BEGIN Data supplied

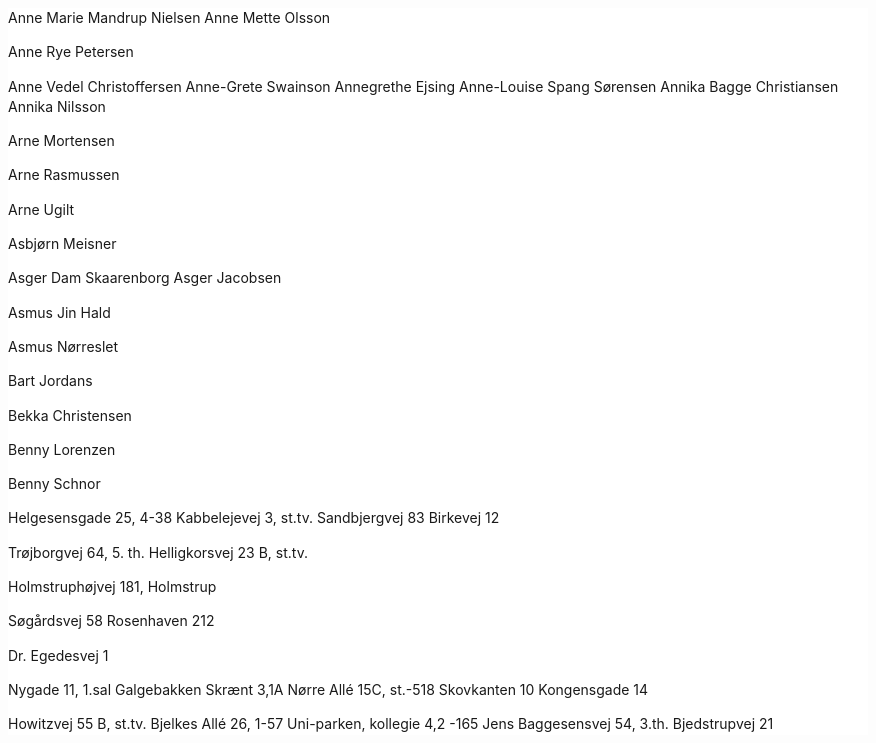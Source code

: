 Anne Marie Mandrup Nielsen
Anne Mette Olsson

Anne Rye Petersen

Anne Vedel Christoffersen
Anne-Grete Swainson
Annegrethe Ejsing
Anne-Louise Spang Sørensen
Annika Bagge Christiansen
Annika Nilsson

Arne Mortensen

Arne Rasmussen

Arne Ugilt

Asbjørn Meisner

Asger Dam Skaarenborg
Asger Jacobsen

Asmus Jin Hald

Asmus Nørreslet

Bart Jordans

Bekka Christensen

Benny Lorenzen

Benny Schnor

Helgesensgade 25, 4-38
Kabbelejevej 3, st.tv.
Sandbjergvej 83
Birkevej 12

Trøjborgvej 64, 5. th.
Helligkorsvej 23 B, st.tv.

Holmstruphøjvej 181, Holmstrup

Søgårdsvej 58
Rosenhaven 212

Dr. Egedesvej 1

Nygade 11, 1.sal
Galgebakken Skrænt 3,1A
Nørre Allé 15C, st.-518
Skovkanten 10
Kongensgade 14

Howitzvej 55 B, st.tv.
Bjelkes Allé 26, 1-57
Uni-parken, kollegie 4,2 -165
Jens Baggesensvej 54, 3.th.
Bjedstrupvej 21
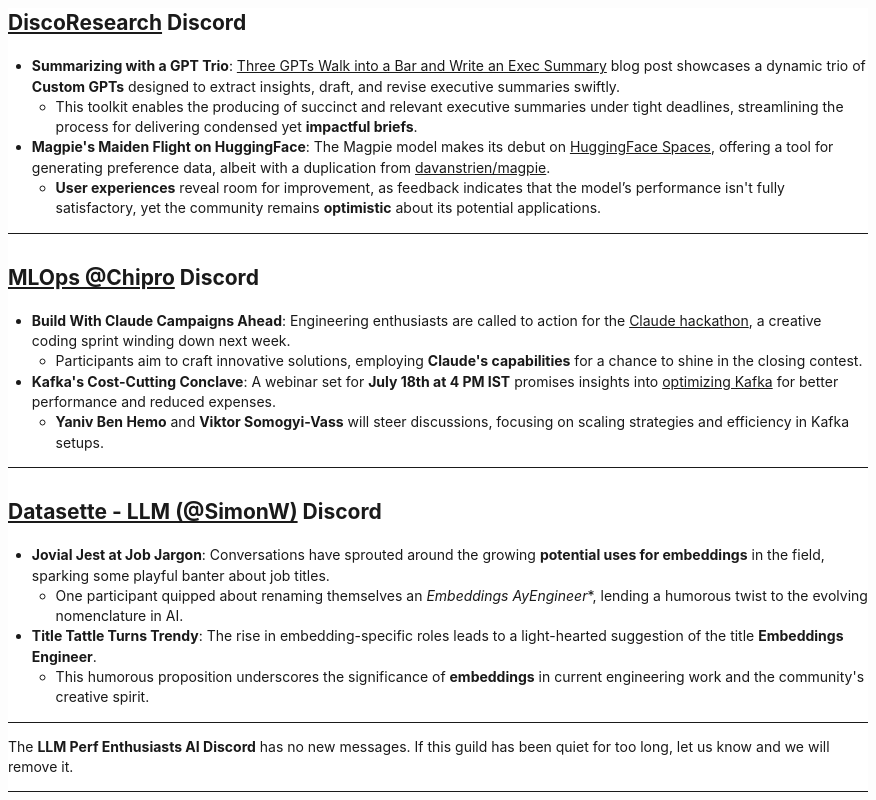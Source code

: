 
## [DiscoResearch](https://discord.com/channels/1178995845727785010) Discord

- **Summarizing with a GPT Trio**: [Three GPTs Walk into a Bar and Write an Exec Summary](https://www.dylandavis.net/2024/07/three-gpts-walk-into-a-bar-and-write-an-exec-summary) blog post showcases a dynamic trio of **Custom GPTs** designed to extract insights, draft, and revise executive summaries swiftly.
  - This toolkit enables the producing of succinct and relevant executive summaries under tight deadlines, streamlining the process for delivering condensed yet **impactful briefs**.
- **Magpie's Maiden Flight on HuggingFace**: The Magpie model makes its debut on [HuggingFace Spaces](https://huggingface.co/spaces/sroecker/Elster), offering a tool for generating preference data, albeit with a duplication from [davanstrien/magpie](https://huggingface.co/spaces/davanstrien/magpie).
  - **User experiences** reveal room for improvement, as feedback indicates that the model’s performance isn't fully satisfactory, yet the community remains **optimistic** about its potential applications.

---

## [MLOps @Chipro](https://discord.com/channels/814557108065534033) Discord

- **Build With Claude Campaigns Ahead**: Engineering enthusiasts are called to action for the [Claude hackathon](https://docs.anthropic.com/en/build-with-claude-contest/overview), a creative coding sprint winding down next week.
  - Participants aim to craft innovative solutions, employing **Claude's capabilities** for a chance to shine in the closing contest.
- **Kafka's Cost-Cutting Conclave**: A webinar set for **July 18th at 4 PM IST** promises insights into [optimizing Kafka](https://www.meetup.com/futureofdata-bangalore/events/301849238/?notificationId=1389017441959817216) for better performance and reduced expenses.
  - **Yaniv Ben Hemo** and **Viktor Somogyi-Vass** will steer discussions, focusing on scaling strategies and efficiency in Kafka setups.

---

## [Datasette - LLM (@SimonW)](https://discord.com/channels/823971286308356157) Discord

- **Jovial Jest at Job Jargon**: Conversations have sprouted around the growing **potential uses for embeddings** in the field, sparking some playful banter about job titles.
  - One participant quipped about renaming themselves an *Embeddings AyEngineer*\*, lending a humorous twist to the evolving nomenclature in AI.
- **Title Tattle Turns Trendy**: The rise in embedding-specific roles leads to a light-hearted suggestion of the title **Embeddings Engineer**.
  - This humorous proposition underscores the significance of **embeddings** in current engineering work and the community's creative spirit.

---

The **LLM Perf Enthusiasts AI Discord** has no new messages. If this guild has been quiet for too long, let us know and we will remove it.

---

END Data supplied

◆ Work request
If an entry holds an image, omit that image and print the remainder exactly as it stands.

◆ Task output
Source code

: Anne Marie Mandrup Nielsen
Anne Mette Olsson

Anne Rye Petersen

Anne Vedel Christoffersen
Anne-Grete Swainson
Annegrethe Ejsing
Anne-Louise Spang Sørensen
Annika Bagge Christiansen
Annika Nilsson

Arne Mortensen

Arne Rasmussen

Arne Ugilt

Asbjørn Meisner

Asger Dam Skaarenborg
Asger Jacobsen

Asmus Jin Hald

Asmus Nørreslet

Bart Jordans

Bekka Christensen

Benny Lorenzen

Benny Schnor

Helgesensgade 25, 4-38
Kabbelejevej 3, st.tv.
Sandbjergvej 83
Birkevej 12

Trøjborgvej 64, 5. th.
Helligkorsvej 23 B, st.tv.

Holmstruphøjvej 181, Holmstrup

Søgårdsvej 58
Rosenhaven 212

Dr. Egedesvej 1

Nygade 11, 1.sal
Galgebakken Skrænt 3,1A
Nørre Allé 15C, st.-518
Skovkanten 10
Kongensgade 14

Howitzvej 55 B, st.tv.
Bjelkes Allé 26, 1-57
Uni-parken, kollegie 4,2 -165
Jens Baggesensvej 54, 3.th.
Bjedstrupvej 21
Source code

: 
## [DiscoResearch](https://discord.com/channels/1178995845727785010) Discord

- **Summarizing with a GPT Trio**: [Three GPTs Walk into a Bar and Write an Exec Summary](https://www.dylandavis.net/2024/07/three-gpts-walk-into-a-bar-and-write-an-exec-summary) blog post showcases a dynamic trio of **Custom GPTs** designed to extract insights, draft, and revise executive summaries swiftly.
  - This toolkit enables the producing of succinct and relevant executive summaries under tight deadlines, streamlining the process for delivering condensed yet **impactful briefs**.
- **Magpie's Maiden Flight on HuggingFace**: The Magpie model makes its debut on [HuggingFace Spaces](https://huggingface.co/spaces/sroecker/Elster), offering a tool for generating preference data, albeit with a duplication from [davanstrien/magpie](https://huggingface.co/spaces/davanstrien/magpie).
  - **User experiences** reveal room for improvement, as feedback indicates that the model’s performance isn't fully satisfactory, yet the community remains **optimistic** about its potential applications.

---

## [MLOps @Chipro](https://discord.com/channels/814557108065534033) Discord

- **Build With Claude Campaigns Ahead**: Engineering enthusiasts are called to action for the [Claude hackathon](https://docs.anthropic.com/en/build-with-claude-contest/overview), a creative coding sprint winding down next week.
  - Participants aim to craft innovative solutions, employing **Claude's capabilities** for a chance to shine in the closing contest.
- **Kafka's Cost-Cutting Conclave**: A webinar set for **July 18th at 4 PM IST** promises insights into [optimizing Kafka](https://www.meetup.com/futureofdata-bangalore/events/301849238/?notificationId=1389017441959817216) for better performance and reduced expenses.
  - **Yaniv Ben Hemo** and **Viktor Somogyi-Vass** will steer discussions, focusing on scaling strategies and efficiency in Kafka setups.

---

## [Datasette - LLM (@SimonW)](https://discord.com/channels/823971286308356157) Discord

- **Jovial Jest at Job Jargon**: Conversations have sprouted around the growing **potential uses for embeddings** in the field, sparking some playful banter about job titles.
  - One participant quipped about renaming themselves an *Embeddings AyEngineer*\*, lending a humorous twist to the evolving nomenclature in AI.
- **Title Tattle Turns Trendy**: The rise in embedding-specific roles leads to a light-hearted suggestion of the title **Embeddings Engineer**.
  - This humorous proposition underscores the significance of **embeddings** in current engineering work and the community's creative spirit.

---

The **LLM Perf Enthusiasts AI Discord** has no new messages. If this guild has been quiet for too long, let us know and we will remove it.

---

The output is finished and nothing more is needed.